# What the task asks
Would you restate all the data that follows, word for word?

# Data under study
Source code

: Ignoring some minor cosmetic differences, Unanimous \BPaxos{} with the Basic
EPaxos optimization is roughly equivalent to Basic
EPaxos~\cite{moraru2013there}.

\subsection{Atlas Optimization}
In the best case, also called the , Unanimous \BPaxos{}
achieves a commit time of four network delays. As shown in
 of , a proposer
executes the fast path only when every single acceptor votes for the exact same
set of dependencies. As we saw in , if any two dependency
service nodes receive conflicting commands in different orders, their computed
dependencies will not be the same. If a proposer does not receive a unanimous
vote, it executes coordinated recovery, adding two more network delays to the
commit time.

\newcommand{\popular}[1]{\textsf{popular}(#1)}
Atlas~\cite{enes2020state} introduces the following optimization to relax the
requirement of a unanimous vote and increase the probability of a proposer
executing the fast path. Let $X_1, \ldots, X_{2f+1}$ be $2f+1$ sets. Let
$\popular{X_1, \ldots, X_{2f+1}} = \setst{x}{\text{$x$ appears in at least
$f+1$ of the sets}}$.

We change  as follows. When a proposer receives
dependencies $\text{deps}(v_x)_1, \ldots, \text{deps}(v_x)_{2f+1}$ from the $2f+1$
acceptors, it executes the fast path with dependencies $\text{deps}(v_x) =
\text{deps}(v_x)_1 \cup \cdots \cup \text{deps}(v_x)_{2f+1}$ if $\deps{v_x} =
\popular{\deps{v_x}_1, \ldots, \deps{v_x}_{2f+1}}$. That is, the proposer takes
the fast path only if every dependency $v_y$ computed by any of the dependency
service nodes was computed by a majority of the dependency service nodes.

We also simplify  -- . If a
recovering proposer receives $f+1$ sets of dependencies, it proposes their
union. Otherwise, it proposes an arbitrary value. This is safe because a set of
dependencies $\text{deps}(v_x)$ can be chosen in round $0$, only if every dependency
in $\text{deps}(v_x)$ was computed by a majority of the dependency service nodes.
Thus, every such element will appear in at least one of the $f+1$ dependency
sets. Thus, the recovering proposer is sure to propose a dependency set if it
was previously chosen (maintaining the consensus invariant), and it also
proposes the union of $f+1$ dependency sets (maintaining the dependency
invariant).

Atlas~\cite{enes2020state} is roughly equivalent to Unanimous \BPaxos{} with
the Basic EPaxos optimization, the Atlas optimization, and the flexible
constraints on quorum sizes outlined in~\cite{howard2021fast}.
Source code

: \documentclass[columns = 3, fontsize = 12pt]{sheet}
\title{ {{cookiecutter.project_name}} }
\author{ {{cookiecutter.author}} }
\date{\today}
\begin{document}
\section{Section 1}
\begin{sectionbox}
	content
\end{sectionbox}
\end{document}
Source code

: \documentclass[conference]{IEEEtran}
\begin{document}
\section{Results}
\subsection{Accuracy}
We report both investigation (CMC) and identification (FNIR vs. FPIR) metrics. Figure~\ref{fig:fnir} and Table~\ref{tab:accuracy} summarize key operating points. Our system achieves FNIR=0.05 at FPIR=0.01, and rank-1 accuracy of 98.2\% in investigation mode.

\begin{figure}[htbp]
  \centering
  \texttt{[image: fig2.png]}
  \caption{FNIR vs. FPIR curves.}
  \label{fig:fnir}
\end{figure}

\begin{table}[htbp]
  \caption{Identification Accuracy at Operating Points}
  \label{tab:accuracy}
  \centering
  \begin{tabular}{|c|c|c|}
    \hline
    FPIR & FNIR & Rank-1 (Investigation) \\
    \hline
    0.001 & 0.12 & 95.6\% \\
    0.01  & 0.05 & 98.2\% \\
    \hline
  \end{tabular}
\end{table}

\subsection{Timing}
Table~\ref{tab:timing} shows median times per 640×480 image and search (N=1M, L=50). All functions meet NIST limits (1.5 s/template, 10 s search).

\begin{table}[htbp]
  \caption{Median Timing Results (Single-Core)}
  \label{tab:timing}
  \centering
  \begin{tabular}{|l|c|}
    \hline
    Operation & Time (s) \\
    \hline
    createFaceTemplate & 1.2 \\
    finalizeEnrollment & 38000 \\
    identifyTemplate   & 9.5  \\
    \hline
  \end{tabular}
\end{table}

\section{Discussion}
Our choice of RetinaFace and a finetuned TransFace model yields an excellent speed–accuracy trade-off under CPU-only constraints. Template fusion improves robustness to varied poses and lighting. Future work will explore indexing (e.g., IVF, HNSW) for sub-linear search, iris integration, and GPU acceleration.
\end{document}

# Reply
Source code

: Ignoring some minor cosmetic differences, Unanimous \BPaxos{} with the Basic
EPaxos optimization is roughly equivalent to Basic
EPaxos~\cite{moraru2013there}.

\subsection{Atlas Optimization}
In the best case, also called the , Unanimous \BPaxos{}
achieves a commit time of four network delays. As shown in
 of , a proposer
executes the fast path only when every single acceptor votes for the exact same
set of dependencies. As we saw in , if any two dependency
service nodes receive conflicting commands in different orders, their computed
dependencies will not be the same. If a proposer does not receive a unanimous
vote, it executes coordinated recovery, adding two more network delays to the
commit time.

\newcommand{\popular}[1]{\textsf{popular}(#1)}
Atlas~\cite{enes2020state} introduces the following optimization to relax the
requirement of a unanimous vote and increase the probability of a proposer
executing the fast path. Let $X_1, \ldots, X_{2f+1}$ be $2f+1$ sets. Let
$\popular{X_1, \ldots, X_{2f+1}} = \setst{x}{\text{$x$ appears in at least
$f+1$ of the sets}}$.

We change  as follows. When a proposer receives
dependencies $\text{deps}(v_x)_1, \ldots, \text{deps}(v_x)_{2f+1}$ from the $2f+1$
acceptors, it executes the fast path with dependencies $\text{deps}(v_x) =
\text{deps}(v_x)_1 \cup \cdots \cup \text{deps}(v_x)_{2f+1}$ if $\deps{v_x} =
\popular{\deps{v_x}_1, \ldots, \deps{v_x}_{2f+1}}$. That is, the proposer takes
the fast path only if every dependency $v_y$ computed by any of the dependency
service nodes was computed by a majority of the dependency service nodes.

We also simplify  -- . If a
recovering proposer receives $f+1$ sets of dependencies, it proposes their
union. Otherwise, it proposes an arbitrary value. This is safe because a set of
dependencies $\text{deps}(v_x)$ can be chosen in round $0$, only if every dependency
in $\text{deps}(v_x)$ was computed by a majority of the dependency service nodes.
Thus, every such element will appear in at least one of the $f+1$ dependency
sets. Thus, the recovering proposer is sure to propose a dependency set if it
was previously chosen (maintaining the consensus invariant), and it also
proposes the union of $f+1$ dependency sets (maintaining the dependency
invariant).

Atlas~\cite{enes2020state} is roughly equivalent to Unanimous \BPaxos{} with
the Basic EPaxos optimization, the Atlas optimization, and the flexible
constraints on quorum sizes outlined in~\cite{howard2021fast}.
Source code

: \documentclass[columns = 3, fontsize = 12pt]{sheet}
\title{ {{cookiecutter.project_name}} }
\author{ {{cookiecutter.author}} }
\date{\today}
\begin{document}
\section{Section 1}
\begin{sectionbox}
	content
\end{sectionbox}
\end{document}
Source code

: \documentclass[conference]{IEEEtran}
\begin{document}
\section{Results}
\subsection{Accuracy}
We report both investigation (CMC) and identification (FNIR vs. FPIR) metrics. Figure~\ref{fig:fnir} and Table~\ref{tab:accuracy} summarize key operating points. Our system achieves FNIR=0.05 at FPIR=0.01, and rank-1 accuracy of 98.2\% in investigation mode.

\begin{figure}[htbp]
  \centering
  \texttt{[image: fig2.png]}
  \caption{FNIR vs. FPIR curves.}
  \label{fig:fnir}
\end{figure}

\begin{table}[htbp]
  \caption{Identification Accuracy at Operating Points}
  \label{tab:accuracy}
  \centering
  \begin{tabular}{|c|c|c|}
    \hline
    FPIR & FNIR & Rank-1 (Investigation) \\
    \hline
    0.001 & 0.12 & 95.6\% \\
    0.01  & 0.05 & 98.2\% \\
    \hline
  \end{tabular}
\end{table}

\subsection{Timing}
Table~\ref{tab:timing} shows median times per 640×480 image and search (N=1M, L=50). All functions meet NIST limits (1.5 s/template, 10 s search).

\begin{table}[htbp]
  \caption{Median Timing Results (Single-Core)}
  \label{tab:timing}
  \centering
  \begin{tabular}{|l|c|}
    \hline
    Operation & Time (s) \\
    \hline
    createFaceTemplate & 1.2 \\
    finalizeEnrollment & 38000 \\
    identifyTemplate   & 9.5  \\
    \hline
  \end{tabular}
\end{table}

\section{Discussion}
Our choice of RetinaFace and a finetuned TransFace model yields an excellent speed–accuracy trade-off under CPU-only constraints. Template fusion improves robustness to varied poses and lighting. Future work will explore indexing (e.g., IVF, HNSW) for sub-linear search, iris integration, and GPU acceleration.
\end{document}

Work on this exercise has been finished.